DFB-Präsident Reinhard Grindel kanzelt seine Schiedsrichter-Chefs öffentlich ab, Trainer wie Spieler motzen in schöner Regelmäßigkeit: Der Videobeweis ist zum großen Zankapfel des deutschen Fußballs geworden. Gerechter und transparenter sollte das Spiel mit der Überprüfung aus der Konserve werden, jedoch erscheint vieles chaotischer als jemals zuvor.

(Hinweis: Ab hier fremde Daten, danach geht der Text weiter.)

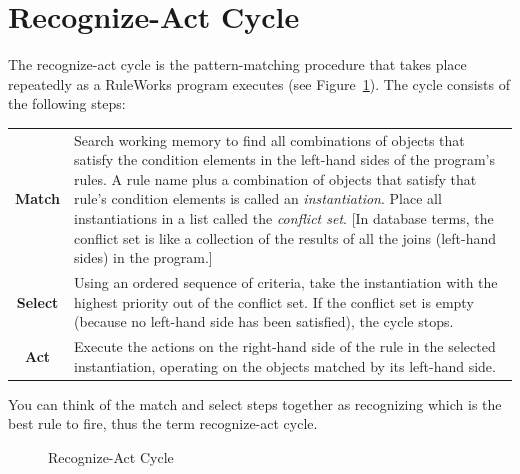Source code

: \section{Recognize-Act Cycle}

The recognize-act cycle is the pattern-matching procedure that takes
place repeatedly as a RuleWorks program executes (see
Figure~\ref{f:1-3}). The cycle consists of the following steps:

\begin{center}
  \begin{tabularx}{\columnwidth}{cX}
    \textbf{Match}  & Search working memory to find
                      all combinations of objects
                      that satisfy the condition  
                      elements in the left-hand sides 
                      of the program's rules. A rule 
                      name plus a combination of     
                      objects that satisfy that     
                      rule's condition elements is    
                      called an \emph{instantiation}. Place 
                      all instantiations in a list   
                      called the \emph{conflict set}. [In   
                      database terms, the conflict    
                      set is like a collection of the 
                      results of all the joins        
                      (left-hand sides) in the
                      program.] \\\addlinespace
    \textbf{Select} & Using an ordered sequence of  
                      criteria, take the             
                      instantiation with the highest 
                      priority out of the conflict    
                      set. If the conflict set is     
                      empty (because no left-hand     
                      side has been satisfied), the   
                      cycle stops. \\\addlinespace
    \textbf{Act}    & Execute the actions on the      
                      right-hand side of the rule in  
                      the selected instantiation,     
                      operating on the objects       
                      matched by its left-hand side. 
  \end{tabularx}
\end{center}

You can think of the match and select steps together as recognizing
which is the best rule to fire, thus the term recognize-act cycle.

\begin{figure}[h]
  \centering
  
  \caption{Recognize-Act Cycle}
  \label{f:1-3}
\end{figure}

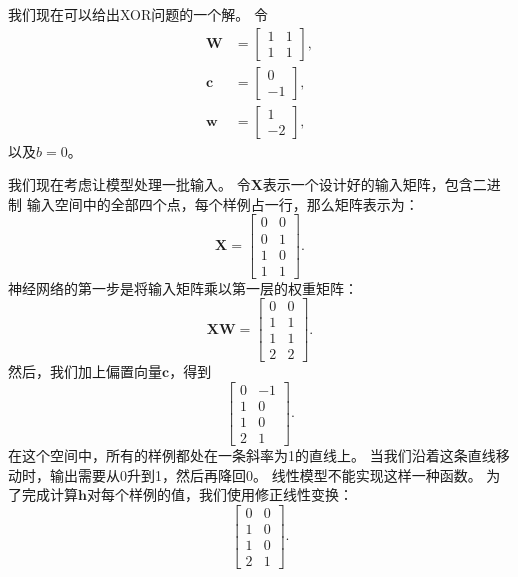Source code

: 

我们现在可以给出XOR问题的一个解。
令
\begin{align}
\bm{W} &= \begin{bmatrix}
1 & 1\\
1 & 1
\end{bmatrix},\\
\bm{c} &= \begin{bmatrix}
0\\
-1
\end{bmatrix},\\
\bm{w} &= \begin{bmatrix}
1\\
-2
\end{bmatrix},
\end{align}
以及$b=0$。

我们现在考虑让模型处理一批输入。
令$\bm{X}$表示一个设计好的输入矩阵，包含二进制 输入空间中的全部四个点，每个样例占一行，那么矩阵表示为：
\begin{equation} 
\bm{X} = \begin{bmatrix}
0 & 0\\
0 & 1\\ 
1 & 0\\ 
1 & 1
\end{bmatrix}. 
\end{equation} 
神经网络的第一步是将输入矩阵乘以第一层的权重矩阵： \begin{equation}
\bm{X}\bm{W} = \begin{bmatrix} 
0 & 0\\ 
1 & 1\\ 
1 & 1\\ 
2 & 2 
\end{bmatrix}.
\end{equation} 
然后，我们加上偏置向量$\bm{c}$，得到 
\begin{equation} 
\begin{bmatrix} 
0 & -1\\
1 & 0\\ 
1 & 0\\ 
2 & 1 
\end{bmatrix}. 
\end{equation}
在这个空间中，所有的样例都处在一条斜率为1的直线上。
当我们沿着这条直线移动时，输出需要从0升到1，然后再降回0。
线性模型不能实现这样一种函数。
为了完成计算$\bm{h}$对每个样例的值，我们使用修正线性变换： 
\begin{equation}
\begin{bmatrix} 
0 & 0\\ 
1 & 0\\ 
1 & 0\\ 
2 & 1 
\end{bmatrix}. 
\end{equation}

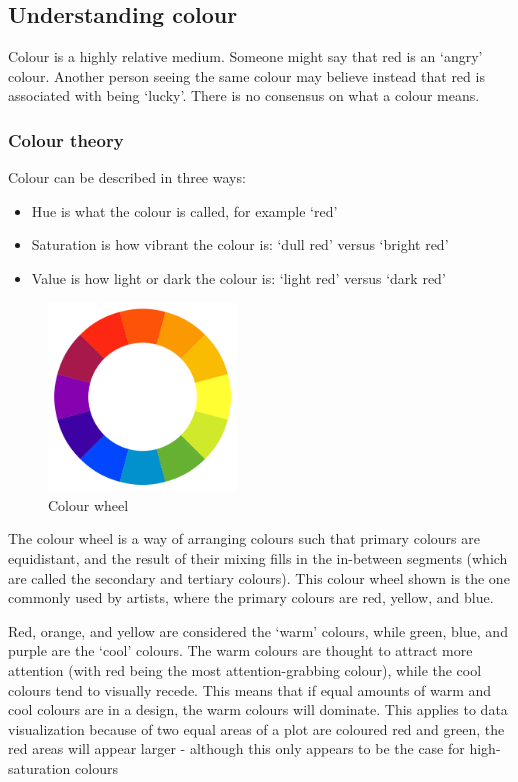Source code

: \documentclass[letterpaper]{article}
\begin{document}
\subsection{Understanding colour}
Colour is a highly relative medium. Someone might say that red is an `angry' colour. Another person seeing the same colour may believe instead that red is associated with being `lucky'. There is no consensus on what a colour means. 

\subsubsection{Colour theory}
Colour can be described in three ways:
\begin{itemize}
\item Hue is what the colour is called, for example `red'
\item Saturation is how vibrant the colour is: `dull red' versus `bright red'
\item Value is how light or dark the colour is: `light red' versus `dark red'
\end{itemize}

\begin{figure}[!ht]
  \begin{center}
     \includegraphics[width=50mm]{Figures/colour_wheel.png}
     \caption{Colour wheel}
  \end{center}
\end{figure}

The colour wheel is a way of arranging colours such that primary colours are equidistant, and the result of their mixing fills in the in-between segments (which are called the secondary and tertiary colours). This colour wheel shown is the one commonly used by artists, where the primary colours are red, yellow, and blue. 

Red, orange, and yellow are considered the `warm' colours, while green, blue, and purple are the `cool' colours. The warm colours are thought to attract more attention (with red being the most attention-grabbing colour), while the cool colours tend to visually recede. This means that if equal amounts of warm and cool colours are in a design, the warm colours will dominate. This applies to data visualization because of two equal areas of a plot are coloured red and green, the red areas will appear larger \cite{tedford} - although this only appears to be the case for high-saturation colours \cite{cleveland-colour-illusion}
\end{document}
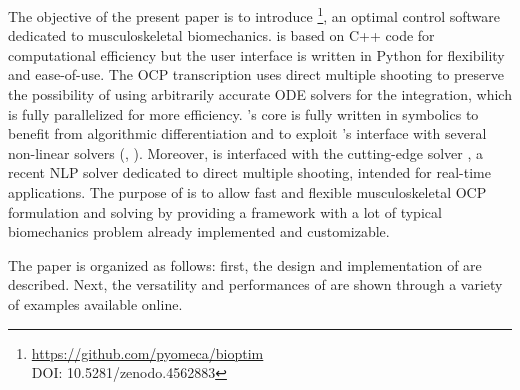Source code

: The objective of the present paper is to introduce \bioptim\footnote{\url{https://github.com/pyomeca/bioptim}\\DOI: 10.5281/zenodo.4562883}, an  optimal control software dedicated to musculoskeletal biomechanics.
\bioptim is based on C++ code for computational efficiency but the user interface is written in Python for flexibility and ease-of-use. 
The OCP transcription uses direct multiple shooting to preserve the possibility of using arbitrarily accurate ODE solvers for the integration, which is fully parallelized for more efficiency.
\bioptim's core is fully written in \casadi symbolics to benefit from algorithmic differentiation and to exploit \casadi 's interface with several non-linear solvers (\ipopt, \snopt).
Moreover, \bioptim is interfaced with the cutting-edge solver \acados, a recent NLP solver dedicated to direct multiple shooting, intended for real-time applications.
The purpose of \bioptim is to allow fast and flexible musculoskeletal OCP formulation and solving by providing a framework with a lot of typical biomechanics problem already implemented and customizable.

The paper is organized as follows: first, the design and implementation of \bioptim are described.
Next, the versatility and performances of \bioptim are shown through a variety of examples available online.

"Dieses Schreiben wurde mit mir nicht abgestimmt", sagte Grindel bei NDR Info, der Ärger ob des Alleingangs seiner obersten Regelhüter war dem gemeinhin als Musterdiplomat bekannten Verbands-Chef deutlich anzumerken: "Ich bin darüber nicht glücklich." Der Schiedsrichter solle weiter "das Sagen" haben und der "Videoassistent kein Oberschiedsrichter" sein.
Dabei hatten seine Unparteiischen-Bosse Lutz Michael Fröhlich und Hellmut Krug zuvor nur versucht, zu retten, was an einem wöchentlich heftiger kritisierten System noch zu retten ist. Ein Schreiben an alle Bundesligisten hatten Fröhlich und Krug verfasst, der wegen des Vorwurfs der Vetternwirtschaft und Günstlingspflege in seiner Amtsführung ohnehin unter Beschuss steht. Das allerdings bestenfalls halbtransparent - an die Öffentlichkeit drang die neueste Anleitung zur Video-Exegese dennoch.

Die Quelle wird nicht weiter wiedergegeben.